A Giant of political and social sciences, visionary, engaged in a revolution in academic thinking in Africa. 

Aged 41, this mother of three is from Saint-Louis although she was born and educated in Dakar, where her parents were civil servants. After her baccalaureate, she went to France for two preparatory classes in Philosophy and Letters which enabled her to continue her studies at Sciences Po Paris and obtain her doctorate in Political Science. Since 2011, she graduated in Political Science from CAMES.
Mame Penda Ba, professor-researcher at the University Gaston Berger of Saint-Louis, is the first woman to be aggregated in Political Science in Senegal.
She is currently the Deputy Director of the Faculty of Law and Political Science at the University of Saint-Louis.

Her willingness to think about people and societies led to the creation of the Laboratory for the Analysis of African Societies and Diasporas (LASPAD) of which she has been the Director in the last five years. From the outset, its characteristic involved a multidisciplinary way of thinking that aims at trans-disciplinarity.
The laboratory was founded with two other academics, bringing together three fields: Economics, Anthropology, History and Political Science to produce new concepts. "We wanted to reflect on African societies and on the nature of power (at local, national, international level) from the social sciences in general", but especially from the hard sciences (mathematics, computer science, etc.). By transcending the classical cleavages of disciplines, this very young laboratory produced a collective research that allowed for results inscribed in a world in constant evolution.
Mame Penda Ba is part of the small community of local political scientists who Africanise the content of their teaching. The community also works with the resources of the prestigious Center for Linguistic and Historical Studies by Oral Tradition (CELHTO) based in Niger in order to go far back in the history of political ideas. For her, the role of the African University in this field is to "give voice and presence to unexpected African authors, alongside others more classical ones”.
According to her, political sciences respond to a need to think about fundamental questions such as: "How our societies, despite extremely strong and powerful shocks, do not fundamentally lose the memory of what they have been, while having to deal with the foreign, transforming it into endogenous? »
"These societies are going to transform themselves in an accelerated way. And we, Africans, are forced to reflect on the kind of human society that is being created. Through technological issues, we deal with philosophical, anthropological and economic questioning. "
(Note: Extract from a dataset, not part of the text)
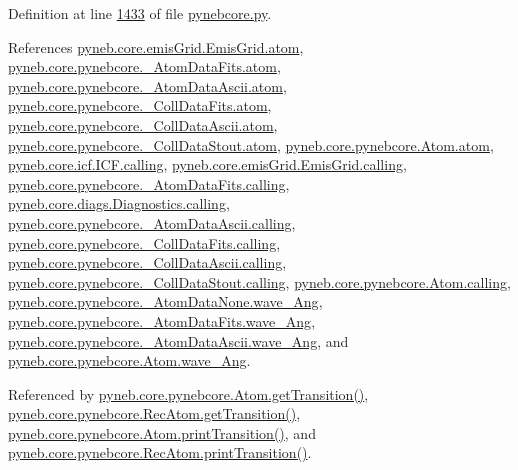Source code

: Definition at line \hyperlink{pynebcore_8py_source_l01433}{1433} of file \hyperlink{pynebcore_8py_source}{pynebcore.\-py}.



References \hyperlink{emis_grid_8py_source_l00051}{pyneb.\-core.\-emis\-Grid.\-Emis\-Grid.\-atom}, \hyperlink{pynebcore_8py_source_l00089}{pyneb.\-core.\-pynebcore.\-\_\-\-Atom\-Data\-Fits.\-atom}, \hyperlink{pynebcore_8py_source_l00310}{pyneb.\-core.\-pynebcore.\-\_\-\-Atom\-Data\-Ascii.\-atom}, \hyperlink{pynebcore_8py_source_l00576}{pyneb.\-core.\-pynebcore.\-\_\-\-Coll\-Data\-Fits.\-atom}, \hyperlink{pynebcore_8py_source_l00926}{pyneb.\-core.\-pynebcore.\-\_\-\-Coll\-Data\-Ascii.\-atom}, \hyperlink{pynebcore_8py_source_l01162}{pyneb.\-core.\-pynebcore.\-\_\-\-Coll\-Data\-Stout.\-atom}, \hyperlink{pynebcore_8py_source_l01218}{pyneb.\-core.\-pynebcore.\-Atom.\-atom}, \hyperlink{icf_8py_source_l00016}{pyneb.\-core.\-icf.\-I\-C\-F.\-calling}, \hyperlink{emis_grid_8py_source_l00044}{pyneb.\-core.\-emis\-Grid.\-Emis\-Grid.\-calling}, \hyperlink{pynebcore_8py_source_l00097}{pyneb.\-core.\-pynebcore.\-\_\-\-Atom\-Data\-Fits.\-calling}, \hyperlink{diags_8py_source_l00169}{pyneb.\-core.\-diags.\-Diagnostics.\-calling}, \hyperlink{pynebcore_8py_source_l00318}{pyneb.\-core.\-pynebcore.\-\_\-\-Atom\-Data\-Ascii.\-calling}, \hyperlink{pynebcore_8py_source_l00585}{pyneb.\-core.\-pynebcore.\-\_\-\-Coll\-Data\-Fits.\-calling}, \hyperlink{pynebcore_8py_source_l00936}{pyneb.\-core.\-pynebcore.\-\_\-\-Coll\-Data\-Ascii.\-calling}, \hyperlink{pynebcore_8py_source_l01156}{pyneb.\-core.\-pynebcore.\-\_\-\-Coll\-Data\-Stout.\-calling}, \hyperlink{pynebcore_8py_source_l01229}{pyneb.\-core.\-pynebcore.\-Atom.\-calling}, \hyperlink{pynebcore_8py_source_l00064}{pyneb.\-core.\-pynebcore.\-\_\-\-Atom\-Data\-None.\-wave\-\_\-\-Ang}, \hyperlink{pynebcore_8py_source_l00172}{pyneb.\-core.\-pynebcore.\-\_\-\-Atom\-Data\-Fits.\-wave\-\_\-\-Ang}, \hyperlink{pynebcore_8py_source_l00438}{pyneb.\-core.\-pynebcore.\-\_\-\-Atom\-Data\-Ascii.\-wave\-\_\-\-Ang}, and \hyperlink{pynebcore_8py_source_l01254}{pyneb.\-core.\-pynebcore.\-Atom.\-wave\-\_\-\-Ang}.



Referenced by \hyperlink{pynebcore_8py_source_l01472}{pyneb.\-core.\-pynebcore.\-Atom.\-get\-Transition()}, \hyperlink{pynebcore_8py_source_l02872}{pyneb.\-core.\-pynebcore.\-Rec\-Atom.\-get\-Transition()}, \hyperlink{pynebcore_8py_source_l01491}{pyneb.\-core.\-pynebcore.\-Atom.\-print\-Transition()}, and \hyperlink{pynebcore_8py_source_l02891}{pyneb.\-core.\-pynebcore.\-Rec\-Atom.\-print\-Transition()}.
Always ready to change perspectives, this teacher-researcher integrates perplexity, doubt and circumspection into her methodology with students. For example, in the study of Democracy: "in the work of perfecting this system proposed to us, Africa and especially African youth have something to say. It is perhaps in the richness of our cultures that we will find ways to overcome the tensions of this system". This is how she would like to turn the Senegalese University into a university that addresses concerns of the population at large, focusing more research into field studies and finding concrete solutions.